- [Given data]
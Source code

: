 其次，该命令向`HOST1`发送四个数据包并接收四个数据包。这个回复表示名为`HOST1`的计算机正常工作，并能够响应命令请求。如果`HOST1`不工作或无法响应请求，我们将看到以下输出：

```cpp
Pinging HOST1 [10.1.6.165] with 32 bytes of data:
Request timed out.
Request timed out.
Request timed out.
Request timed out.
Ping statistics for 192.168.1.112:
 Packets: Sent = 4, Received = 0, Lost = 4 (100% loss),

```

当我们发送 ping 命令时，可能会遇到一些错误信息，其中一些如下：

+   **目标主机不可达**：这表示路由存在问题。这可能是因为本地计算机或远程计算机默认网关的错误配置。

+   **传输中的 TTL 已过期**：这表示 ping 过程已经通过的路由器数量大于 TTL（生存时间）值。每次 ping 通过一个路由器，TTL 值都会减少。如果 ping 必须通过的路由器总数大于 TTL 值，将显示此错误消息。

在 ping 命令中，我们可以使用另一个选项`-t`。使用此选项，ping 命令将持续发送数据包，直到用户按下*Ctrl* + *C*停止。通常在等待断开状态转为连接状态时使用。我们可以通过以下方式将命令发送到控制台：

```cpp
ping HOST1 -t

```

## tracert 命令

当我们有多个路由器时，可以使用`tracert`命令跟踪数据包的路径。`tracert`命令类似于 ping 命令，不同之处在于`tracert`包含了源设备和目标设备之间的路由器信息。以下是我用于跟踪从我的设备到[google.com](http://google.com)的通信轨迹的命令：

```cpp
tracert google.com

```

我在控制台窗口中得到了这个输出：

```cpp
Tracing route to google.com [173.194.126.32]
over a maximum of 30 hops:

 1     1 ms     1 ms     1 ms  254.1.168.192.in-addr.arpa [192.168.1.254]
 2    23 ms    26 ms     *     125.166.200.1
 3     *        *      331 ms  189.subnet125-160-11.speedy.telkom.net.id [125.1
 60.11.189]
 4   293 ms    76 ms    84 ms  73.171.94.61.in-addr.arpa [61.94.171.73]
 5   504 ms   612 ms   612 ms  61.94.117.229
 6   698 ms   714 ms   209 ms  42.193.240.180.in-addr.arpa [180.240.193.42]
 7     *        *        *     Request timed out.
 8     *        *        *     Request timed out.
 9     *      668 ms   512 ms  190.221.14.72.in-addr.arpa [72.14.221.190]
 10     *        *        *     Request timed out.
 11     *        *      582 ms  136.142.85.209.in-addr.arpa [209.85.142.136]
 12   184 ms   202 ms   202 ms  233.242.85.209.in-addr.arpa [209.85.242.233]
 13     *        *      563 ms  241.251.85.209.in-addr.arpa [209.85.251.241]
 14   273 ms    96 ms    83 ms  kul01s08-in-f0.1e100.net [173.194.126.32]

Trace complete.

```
* * *
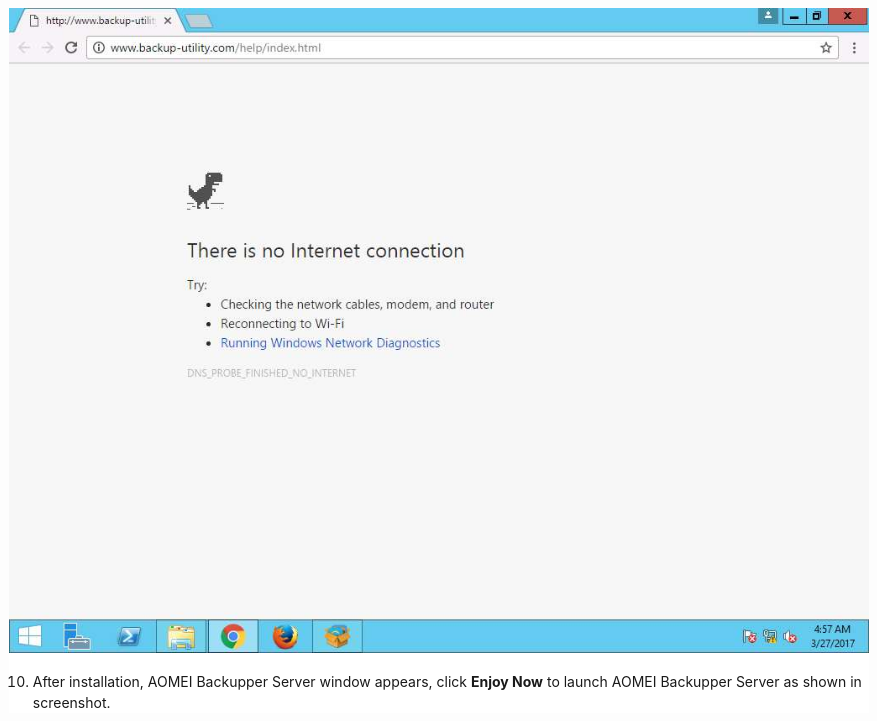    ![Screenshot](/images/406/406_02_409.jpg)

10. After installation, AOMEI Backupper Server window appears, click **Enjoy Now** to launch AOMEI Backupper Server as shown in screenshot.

- [Your task] Go through the records above and copy each line where "google" is found.

- [Exercise solution]
当我们有多个路由器时，可以使用`tracert`命令跟踪数据包的路径。`tracert`命令类似于 ping 命令，不同之处在于`tracert`包含了源设备和目标设备之间的路由器信息。以下是我用于跟踪从我的设备到[google.com](http://google.com)的通信轨迹的命令：
tracert google.com
Tracing route to google.com [173.194.126.32]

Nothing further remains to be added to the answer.